Stocks fell again last week as recession worries increased, but there could be some positives as the second half begins.
The S&P 500 fell 2.2 percent between Friday, June 24, and Friday, July 1. The decline finished another negative quarter, however a bigger story was the Nasdaq-100’s 22 percent slide between March 31 and June 30. That was the tech-heavy index’s worst quarter since the end of 2008.
A question now facing investors is whether the decline represents a long-term buying opportunity. After all, growth stocks and the Nasdaq have been falling because of higher interest rates and inflation worries. But last week could have abated some of those fears amid evidence of slowing economic growth.
Consumer confidence, for example, fell more than expected to a 16-month low. “Consumers’ grimmer outlook was driven by increasing concerns about inflation, in particular rising gas and food prices,” Lynn Franco of the Conference Board noted in the report. She added there could be “weaker growth in the second half of 2022 as well as growing risk of recession by yearend.” Initial jobless claims, the Institute for Supply Management’s manufacturing index and construction spending missed expectations, as well.
|Biggest Gainers in the S&P 500 Last Week|
|General Mills (GIS)||+7.3%|
|Xcel Energy (XEL)||+5.9%|
|Molina Healthcare (MOH)||+5.9%|
A weaker economy might not sound like good news. But the news lowered bond yields, which is potentially a positive for tech stocks. Some commodities that fueled inflation earlier in the year also fell, including natural gas and grains. Investors may watch the price trends in coming week, especially with a new quarter beginning and earnings due in late July.
Bearish Window Dressing?
Semiconductors, retailers, metals and airlines were some of the biggest decliners last week. Most had been falling throughout the second quarter. That’s an example of so-called “window dressing,” when investors keep selling laggards through the end of a month or quarter. Could it provide opportunity for dip buyers this month?
Utilities were the biggest gainers last week and homebuilders continued to advance. Both of those groups potentially stand to benefit from lower interest rates.
General Mills (GIS) also jumped to a new all-time high after reporting strong numbers for the second straight quarter. The maker of brands like Cheerios and Pillsbury said it’s benefiting as high inflation drives more Americans to eat at home.
Charting the Market
The S&P 500 lost 21 percent of its value between December 31 and June 30. It was the biggest drop in the first half of a year since 1970.
Still, the index ended last week 5 percent above its bottom in mid-June. It also managed to hold a potential support level from March 2021. Did the index just made its first higher low since the bear market began on January 4?
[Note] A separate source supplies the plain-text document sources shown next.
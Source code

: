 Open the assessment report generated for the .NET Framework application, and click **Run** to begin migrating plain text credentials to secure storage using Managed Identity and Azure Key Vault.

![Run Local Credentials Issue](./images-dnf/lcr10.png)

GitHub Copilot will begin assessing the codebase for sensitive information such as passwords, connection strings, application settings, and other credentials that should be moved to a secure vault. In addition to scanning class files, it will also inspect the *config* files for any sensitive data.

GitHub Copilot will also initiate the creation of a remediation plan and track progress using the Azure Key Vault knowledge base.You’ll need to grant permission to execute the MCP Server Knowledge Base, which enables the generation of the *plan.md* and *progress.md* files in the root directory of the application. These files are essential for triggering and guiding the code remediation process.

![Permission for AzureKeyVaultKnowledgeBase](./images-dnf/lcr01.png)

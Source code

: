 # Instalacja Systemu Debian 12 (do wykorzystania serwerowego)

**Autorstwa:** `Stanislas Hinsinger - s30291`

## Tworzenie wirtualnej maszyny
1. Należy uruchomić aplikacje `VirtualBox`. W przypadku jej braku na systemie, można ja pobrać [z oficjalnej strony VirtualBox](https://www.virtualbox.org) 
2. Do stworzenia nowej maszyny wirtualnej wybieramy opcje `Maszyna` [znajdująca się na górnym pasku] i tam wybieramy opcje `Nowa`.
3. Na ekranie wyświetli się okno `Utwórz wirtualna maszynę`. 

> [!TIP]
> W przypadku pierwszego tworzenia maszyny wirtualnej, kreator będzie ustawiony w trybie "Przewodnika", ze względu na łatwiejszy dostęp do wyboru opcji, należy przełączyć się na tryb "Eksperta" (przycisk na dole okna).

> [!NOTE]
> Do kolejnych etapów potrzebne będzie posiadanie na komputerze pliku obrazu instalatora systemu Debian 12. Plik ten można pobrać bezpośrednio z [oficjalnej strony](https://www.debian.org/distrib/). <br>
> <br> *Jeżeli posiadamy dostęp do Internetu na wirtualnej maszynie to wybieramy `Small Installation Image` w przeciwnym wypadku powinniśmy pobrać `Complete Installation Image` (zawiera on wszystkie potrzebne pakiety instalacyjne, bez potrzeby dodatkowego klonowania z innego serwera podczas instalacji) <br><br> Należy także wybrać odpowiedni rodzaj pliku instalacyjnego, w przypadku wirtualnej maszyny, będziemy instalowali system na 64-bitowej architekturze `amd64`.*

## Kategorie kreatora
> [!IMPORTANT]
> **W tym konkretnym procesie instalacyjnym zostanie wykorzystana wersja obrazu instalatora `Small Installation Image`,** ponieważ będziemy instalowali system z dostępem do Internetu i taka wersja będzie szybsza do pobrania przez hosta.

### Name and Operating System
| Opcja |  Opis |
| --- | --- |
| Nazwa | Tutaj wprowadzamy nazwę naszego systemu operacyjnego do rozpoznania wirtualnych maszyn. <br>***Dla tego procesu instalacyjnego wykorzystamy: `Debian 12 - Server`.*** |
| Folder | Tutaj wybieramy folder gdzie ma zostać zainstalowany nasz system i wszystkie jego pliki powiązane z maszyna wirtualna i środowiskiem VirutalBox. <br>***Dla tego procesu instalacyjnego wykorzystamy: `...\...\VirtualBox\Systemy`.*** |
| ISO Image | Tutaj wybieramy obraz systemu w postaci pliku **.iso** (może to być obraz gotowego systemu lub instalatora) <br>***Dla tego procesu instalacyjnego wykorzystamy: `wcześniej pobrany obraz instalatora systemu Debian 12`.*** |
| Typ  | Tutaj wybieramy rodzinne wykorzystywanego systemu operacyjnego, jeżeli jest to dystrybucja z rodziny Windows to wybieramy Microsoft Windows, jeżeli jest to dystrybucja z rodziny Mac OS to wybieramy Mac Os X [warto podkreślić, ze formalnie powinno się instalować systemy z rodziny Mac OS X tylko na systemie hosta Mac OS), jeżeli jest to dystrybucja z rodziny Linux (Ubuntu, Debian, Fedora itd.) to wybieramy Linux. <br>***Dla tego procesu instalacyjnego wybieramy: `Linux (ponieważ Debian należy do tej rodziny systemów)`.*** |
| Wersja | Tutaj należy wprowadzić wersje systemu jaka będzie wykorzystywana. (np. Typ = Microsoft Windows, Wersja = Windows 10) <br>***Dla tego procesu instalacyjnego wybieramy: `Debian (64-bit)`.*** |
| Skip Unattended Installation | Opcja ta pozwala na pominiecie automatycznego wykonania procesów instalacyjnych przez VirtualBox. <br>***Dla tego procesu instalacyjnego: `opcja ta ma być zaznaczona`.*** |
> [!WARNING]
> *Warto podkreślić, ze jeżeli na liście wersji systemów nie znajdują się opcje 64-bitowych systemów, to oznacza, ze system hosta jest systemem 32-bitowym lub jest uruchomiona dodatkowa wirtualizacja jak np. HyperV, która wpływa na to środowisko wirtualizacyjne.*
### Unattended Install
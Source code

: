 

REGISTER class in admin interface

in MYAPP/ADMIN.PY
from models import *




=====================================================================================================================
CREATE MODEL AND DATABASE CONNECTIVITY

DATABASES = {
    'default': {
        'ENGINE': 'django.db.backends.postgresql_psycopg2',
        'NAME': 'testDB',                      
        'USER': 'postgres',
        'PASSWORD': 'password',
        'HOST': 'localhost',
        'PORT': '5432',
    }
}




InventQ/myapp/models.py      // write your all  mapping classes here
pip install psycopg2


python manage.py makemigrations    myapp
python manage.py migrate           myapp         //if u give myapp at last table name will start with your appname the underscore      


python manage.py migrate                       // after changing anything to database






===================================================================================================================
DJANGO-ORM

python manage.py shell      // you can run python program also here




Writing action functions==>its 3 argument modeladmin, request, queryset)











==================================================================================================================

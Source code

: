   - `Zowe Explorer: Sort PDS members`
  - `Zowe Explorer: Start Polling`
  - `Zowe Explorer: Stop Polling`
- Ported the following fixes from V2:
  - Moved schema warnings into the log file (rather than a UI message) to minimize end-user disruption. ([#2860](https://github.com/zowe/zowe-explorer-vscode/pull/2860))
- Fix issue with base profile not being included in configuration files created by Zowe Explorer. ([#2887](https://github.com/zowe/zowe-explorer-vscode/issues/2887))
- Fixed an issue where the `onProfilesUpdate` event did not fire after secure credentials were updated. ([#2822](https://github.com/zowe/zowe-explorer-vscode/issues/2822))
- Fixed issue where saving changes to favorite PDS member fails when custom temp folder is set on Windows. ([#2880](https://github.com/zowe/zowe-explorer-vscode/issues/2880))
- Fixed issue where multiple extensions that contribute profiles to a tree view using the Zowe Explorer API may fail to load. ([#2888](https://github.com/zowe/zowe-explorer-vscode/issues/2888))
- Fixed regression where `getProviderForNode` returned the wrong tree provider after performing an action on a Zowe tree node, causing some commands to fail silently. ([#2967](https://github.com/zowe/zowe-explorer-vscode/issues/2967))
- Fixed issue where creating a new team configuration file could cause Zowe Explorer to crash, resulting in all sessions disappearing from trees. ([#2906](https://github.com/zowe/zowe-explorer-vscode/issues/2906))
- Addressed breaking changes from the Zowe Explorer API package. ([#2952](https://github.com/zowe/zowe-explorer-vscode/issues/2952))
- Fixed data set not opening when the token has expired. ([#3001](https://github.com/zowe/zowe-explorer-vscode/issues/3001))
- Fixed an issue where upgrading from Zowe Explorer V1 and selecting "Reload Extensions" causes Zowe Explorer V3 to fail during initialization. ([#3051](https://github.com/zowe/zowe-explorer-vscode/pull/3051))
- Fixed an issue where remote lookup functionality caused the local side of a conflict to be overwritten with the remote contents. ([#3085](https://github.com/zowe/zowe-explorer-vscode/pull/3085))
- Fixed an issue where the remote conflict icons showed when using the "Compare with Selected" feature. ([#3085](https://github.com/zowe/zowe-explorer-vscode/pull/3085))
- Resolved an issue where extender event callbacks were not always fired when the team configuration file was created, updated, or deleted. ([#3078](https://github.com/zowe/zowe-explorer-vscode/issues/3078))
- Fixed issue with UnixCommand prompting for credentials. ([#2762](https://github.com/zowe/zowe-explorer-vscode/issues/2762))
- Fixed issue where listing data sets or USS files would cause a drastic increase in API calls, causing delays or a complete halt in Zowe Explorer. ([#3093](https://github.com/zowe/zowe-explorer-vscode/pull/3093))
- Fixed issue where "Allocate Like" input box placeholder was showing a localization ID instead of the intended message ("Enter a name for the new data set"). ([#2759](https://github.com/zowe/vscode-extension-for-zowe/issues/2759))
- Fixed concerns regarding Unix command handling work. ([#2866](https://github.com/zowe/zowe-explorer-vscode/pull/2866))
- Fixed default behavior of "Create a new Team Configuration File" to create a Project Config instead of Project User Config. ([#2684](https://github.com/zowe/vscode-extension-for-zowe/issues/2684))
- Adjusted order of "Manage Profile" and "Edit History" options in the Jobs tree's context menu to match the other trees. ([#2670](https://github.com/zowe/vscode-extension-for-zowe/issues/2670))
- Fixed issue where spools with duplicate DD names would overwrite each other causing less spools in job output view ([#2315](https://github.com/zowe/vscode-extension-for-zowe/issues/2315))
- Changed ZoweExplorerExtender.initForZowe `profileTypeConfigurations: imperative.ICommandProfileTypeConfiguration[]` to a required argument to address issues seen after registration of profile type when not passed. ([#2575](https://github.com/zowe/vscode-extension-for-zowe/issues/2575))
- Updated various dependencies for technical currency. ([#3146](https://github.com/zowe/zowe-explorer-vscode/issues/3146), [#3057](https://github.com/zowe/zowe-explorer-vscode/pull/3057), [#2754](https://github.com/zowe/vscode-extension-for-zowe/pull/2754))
Second, chart watchers may notice that the 10-day moving average has started to rise. Other times that it’s changed direction have been followed by further moves upward or downward. (See the chart below.)
Third, MACD made a higher low in June, even as the S&P 500 made a new low. That kind of “bullish divergence” can be a potential reversal pattern.
The Week Ahead
This week has some big monthly employment reports. Given the recent slide in interest-rate expectations, traders may view soft economic numbers positively. No major earnings reports are scheduled but investors may be on watch for preannouncements with the main results starting next week.
Today is quiet, but tomorrow brings ISM’s service sector index and minutes from the last Federal Reserve meeting at 2 p.m. ET.
ADP’s private-sector payrolls report and crude-oil inventories follow on Thursday morning. Both are one day later than usual because of Independence Day. Initial jobless claims are also due.
|Biggest Decliners in the S&P 500 Last Week|
|Royal Caribbean (RCL)||-15%|
|Advanced Micro Devices (AMD)||-15%|
|Norwegian Cruise Lines (NCLH)||-14%|
The Labor Department’s non-farm payrolls report comes out Friday morning.